How do retailers know if they are scheduling their people effectively? In other words, are their employees working the right schedules to deliver exceptional customer service at the lowest possible cost?
From time to time, I am invited and have the pleasure of speaking with retail leaders about improving in-store efficiency and customer service. I often start these discussions by asking the leaders the following questions:
- “How important is delivering exceptional customer service inside your stores with the growing competition from convenient online shopping?”
- “Given that labor is the store manager’s single largest controllable expense, how do you determine and measure if your employees are being scheduled to perform the necessary work in the most cost-efficient manner?”
- “If you are currently using software to schedule your employees, how do you decide and measure if the schedules that have been produced by your software, edited by managers, and worked by your employees were effective at delivering great service at the best possible cost?”
To the first question, leaders most often answer that proving exceptional customer service is paramount to their company’s success. They often take pride in sharing that their stores give better customer service than competitors in their respective trade areas.
To the second question, leaders explain that they do their very best to ensure that labor expenses stay within budget (i.e., stay within the labor percent or sales per hour target as established by the company).

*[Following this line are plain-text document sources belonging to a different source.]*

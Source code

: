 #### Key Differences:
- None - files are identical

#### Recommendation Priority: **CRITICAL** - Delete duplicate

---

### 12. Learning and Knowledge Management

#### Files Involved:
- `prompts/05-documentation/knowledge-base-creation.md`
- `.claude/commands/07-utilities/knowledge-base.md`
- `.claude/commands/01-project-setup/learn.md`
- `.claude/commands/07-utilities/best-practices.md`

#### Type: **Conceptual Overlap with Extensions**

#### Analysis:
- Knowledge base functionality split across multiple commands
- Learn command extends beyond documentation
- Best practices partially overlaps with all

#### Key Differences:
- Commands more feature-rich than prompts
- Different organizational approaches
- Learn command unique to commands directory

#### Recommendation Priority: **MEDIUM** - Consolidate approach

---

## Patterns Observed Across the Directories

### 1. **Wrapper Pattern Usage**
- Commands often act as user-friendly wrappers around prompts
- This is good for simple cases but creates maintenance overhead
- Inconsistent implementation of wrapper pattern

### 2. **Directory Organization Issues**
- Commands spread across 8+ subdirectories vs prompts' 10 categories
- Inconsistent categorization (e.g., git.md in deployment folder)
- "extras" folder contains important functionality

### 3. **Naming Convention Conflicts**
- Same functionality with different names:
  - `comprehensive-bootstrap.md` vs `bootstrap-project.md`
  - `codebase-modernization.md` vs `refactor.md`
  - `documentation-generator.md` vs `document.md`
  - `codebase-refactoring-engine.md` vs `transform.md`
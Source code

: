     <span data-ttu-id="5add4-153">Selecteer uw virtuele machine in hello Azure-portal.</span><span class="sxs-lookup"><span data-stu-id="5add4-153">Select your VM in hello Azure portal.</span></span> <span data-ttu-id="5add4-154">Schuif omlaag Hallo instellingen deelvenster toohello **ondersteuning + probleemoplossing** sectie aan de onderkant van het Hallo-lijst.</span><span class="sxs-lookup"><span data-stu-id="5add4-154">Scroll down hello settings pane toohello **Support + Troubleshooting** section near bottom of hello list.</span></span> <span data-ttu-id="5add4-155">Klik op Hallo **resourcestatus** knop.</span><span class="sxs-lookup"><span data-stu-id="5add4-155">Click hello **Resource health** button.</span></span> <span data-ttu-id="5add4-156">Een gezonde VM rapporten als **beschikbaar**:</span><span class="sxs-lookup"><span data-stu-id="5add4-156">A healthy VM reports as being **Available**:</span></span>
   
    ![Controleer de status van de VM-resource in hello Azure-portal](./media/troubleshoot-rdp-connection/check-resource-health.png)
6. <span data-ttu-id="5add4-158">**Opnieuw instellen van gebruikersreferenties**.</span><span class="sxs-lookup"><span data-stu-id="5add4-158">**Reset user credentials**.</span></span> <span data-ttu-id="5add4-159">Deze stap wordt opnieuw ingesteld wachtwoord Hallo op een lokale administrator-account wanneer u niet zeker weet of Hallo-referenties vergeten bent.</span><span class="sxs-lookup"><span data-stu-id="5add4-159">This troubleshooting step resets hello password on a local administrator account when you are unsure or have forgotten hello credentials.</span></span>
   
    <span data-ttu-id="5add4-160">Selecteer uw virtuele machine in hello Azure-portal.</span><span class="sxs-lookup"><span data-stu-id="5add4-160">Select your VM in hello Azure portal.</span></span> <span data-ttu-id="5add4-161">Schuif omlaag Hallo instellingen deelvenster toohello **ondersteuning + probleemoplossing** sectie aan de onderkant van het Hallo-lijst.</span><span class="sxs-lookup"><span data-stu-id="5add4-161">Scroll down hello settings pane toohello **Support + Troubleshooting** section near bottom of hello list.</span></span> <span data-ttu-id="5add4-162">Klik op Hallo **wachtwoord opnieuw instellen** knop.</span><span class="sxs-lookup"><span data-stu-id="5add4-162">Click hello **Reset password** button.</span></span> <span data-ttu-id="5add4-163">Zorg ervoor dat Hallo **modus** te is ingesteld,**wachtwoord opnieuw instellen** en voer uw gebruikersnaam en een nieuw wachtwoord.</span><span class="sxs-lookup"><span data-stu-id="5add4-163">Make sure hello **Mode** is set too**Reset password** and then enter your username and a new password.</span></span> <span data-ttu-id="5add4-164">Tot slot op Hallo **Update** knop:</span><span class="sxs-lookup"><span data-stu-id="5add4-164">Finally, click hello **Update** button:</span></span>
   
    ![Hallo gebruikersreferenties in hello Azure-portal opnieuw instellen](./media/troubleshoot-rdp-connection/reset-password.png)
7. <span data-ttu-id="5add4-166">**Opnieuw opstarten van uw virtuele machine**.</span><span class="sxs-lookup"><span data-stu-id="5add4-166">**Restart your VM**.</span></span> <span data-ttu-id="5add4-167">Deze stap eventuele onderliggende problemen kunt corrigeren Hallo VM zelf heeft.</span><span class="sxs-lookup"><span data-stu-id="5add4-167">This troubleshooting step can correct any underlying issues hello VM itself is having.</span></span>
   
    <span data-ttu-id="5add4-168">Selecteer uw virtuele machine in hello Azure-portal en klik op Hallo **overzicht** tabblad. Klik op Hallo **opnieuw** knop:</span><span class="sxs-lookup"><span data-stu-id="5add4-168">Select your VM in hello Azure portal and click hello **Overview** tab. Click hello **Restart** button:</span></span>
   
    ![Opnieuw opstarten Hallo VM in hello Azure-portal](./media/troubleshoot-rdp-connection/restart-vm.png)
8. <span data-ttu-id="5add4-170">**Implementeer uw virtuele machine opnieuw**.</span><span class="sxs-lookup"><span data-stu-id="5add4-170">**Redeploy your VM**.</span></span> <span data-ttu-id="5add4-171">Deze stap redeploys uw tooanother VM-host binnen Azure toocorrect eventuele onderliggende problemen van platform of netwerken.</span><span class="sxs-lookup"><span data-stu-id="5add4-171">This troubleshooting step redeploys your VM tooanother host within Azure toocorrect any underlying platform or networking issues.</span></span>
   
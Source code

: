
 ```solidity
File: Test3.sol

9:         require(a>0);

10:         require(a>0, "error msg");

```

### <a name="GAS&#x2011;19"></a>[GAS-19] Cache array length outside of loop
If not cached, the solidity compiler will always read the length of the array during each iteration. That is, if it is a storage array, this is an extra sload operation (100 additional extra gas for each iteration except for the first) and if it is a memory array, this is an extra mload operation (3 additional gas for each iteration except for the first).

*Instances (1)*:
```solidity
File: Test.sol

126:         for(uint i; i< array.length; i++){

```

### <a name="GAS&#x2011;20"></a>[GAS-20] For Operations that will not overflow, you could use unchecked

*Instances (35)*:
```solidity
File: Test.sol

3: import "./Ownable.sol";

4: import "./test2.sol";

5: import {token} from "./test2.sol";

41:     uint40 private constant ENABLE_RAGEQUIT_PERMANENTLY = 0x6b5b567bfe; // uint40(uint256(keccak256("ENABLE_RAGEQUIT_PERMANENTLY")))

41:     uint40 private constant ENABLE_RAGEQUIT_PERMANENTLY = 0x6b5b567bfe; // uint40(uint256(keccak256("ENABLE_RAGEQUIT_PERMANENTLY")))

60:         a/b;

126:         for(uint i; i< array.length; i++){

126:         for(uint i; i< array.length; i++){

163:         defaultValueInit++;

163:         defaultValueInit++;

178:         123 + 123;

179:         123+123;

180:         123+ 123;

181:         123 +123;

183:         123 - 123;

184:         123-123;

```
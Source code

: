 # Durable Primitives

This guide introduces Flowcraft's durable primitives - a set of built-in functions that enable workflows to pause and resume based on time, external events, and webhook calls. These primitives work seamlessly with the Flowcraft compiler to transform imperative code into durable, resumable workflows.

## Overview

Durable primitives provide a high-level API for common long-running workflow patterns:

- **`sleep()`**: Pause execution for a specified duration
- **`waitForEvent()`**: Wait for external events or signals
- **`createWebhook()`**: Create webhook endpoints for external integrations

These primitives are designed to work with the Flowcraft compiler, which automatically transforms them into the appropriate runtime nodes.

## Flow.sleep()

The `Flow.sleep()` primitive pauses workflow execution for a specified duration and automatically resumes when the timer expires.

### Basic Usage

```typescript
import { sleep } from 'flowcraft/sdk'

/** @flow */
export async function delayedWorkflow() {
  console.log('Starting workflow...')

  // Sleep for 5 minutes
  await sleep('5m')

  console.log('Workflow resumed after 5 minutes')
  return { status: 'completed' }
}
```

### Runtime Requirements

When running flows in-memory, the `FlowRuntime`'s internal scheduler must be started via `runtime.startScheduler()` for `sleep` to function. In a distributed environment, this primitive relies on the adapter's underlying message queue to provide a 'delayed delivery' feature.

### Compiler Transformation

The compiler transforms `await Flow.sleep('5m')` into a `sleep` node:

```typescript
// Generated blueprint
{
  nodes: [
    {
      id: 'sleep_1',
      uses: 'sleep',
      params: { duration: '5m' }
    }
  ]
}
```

To the third question, leaders often respond that so long as labor budgets are met and customer satisfaction scores (i.e., mystery shops and telephone or comment card feedback) do not drop, they believe the schedules generated were effective.
After listening to the leaders’ answers, I ask them to consider other ways to measure scheduling effectiveness and efficiency in the future. I start by sharing my thoughts that the basis for a good employee schedule, assuming efficient work methods and best practices are already in place, is an accurate forecast that is translated into a good staffing plan. I encourage retailers to evaluate the accuracy of their forecasts, not on the basis of sales by week, but by items and customers by day and fifteen-minute increments (for service departments). If the forecast is not correct, I stress that the resulting staffing plan and schedules will also be incorrect.
Once forecasting at the item and customer level by day and time is correct, I share how important it is to measure and compare the effectiveness of system generated employee schedules to those edited by the store leaders, to the schedules that should have been worked. To decide what should have been worked, I recommend processing the actual items and customer transactions back through their forecasting and staffing systems. This process enables comparing the three different schedules for the same store, department and time period: system generated, store edited and the actual scheduling requirement. What I stress the most is that while the overall labor dollars may remain consistent across the three versions of schedules, what usually becomes clear is how vastly different the system generated, and actual required schedules differ at the fifteen-minute increment level to the schedules that were edited by their stores.
To wrap up our discussion, I ask the leaders to take the time to go back and evaluate the accuracy of their systems’ generated forecasts and their systems’ placement of the staffing compared to what was needed to deliver good service. If the systems generate good forecasts and schedules, then the last step is to ensure that the schedules the stores edit and publish for their employees to work align with the system generated versions. If not, then the goal of giving great customer service at the lowest cost is not achieved. The resulting poor in-store service and/or higher operating costs leave room for both online and other traditional retailers to steal away their customers.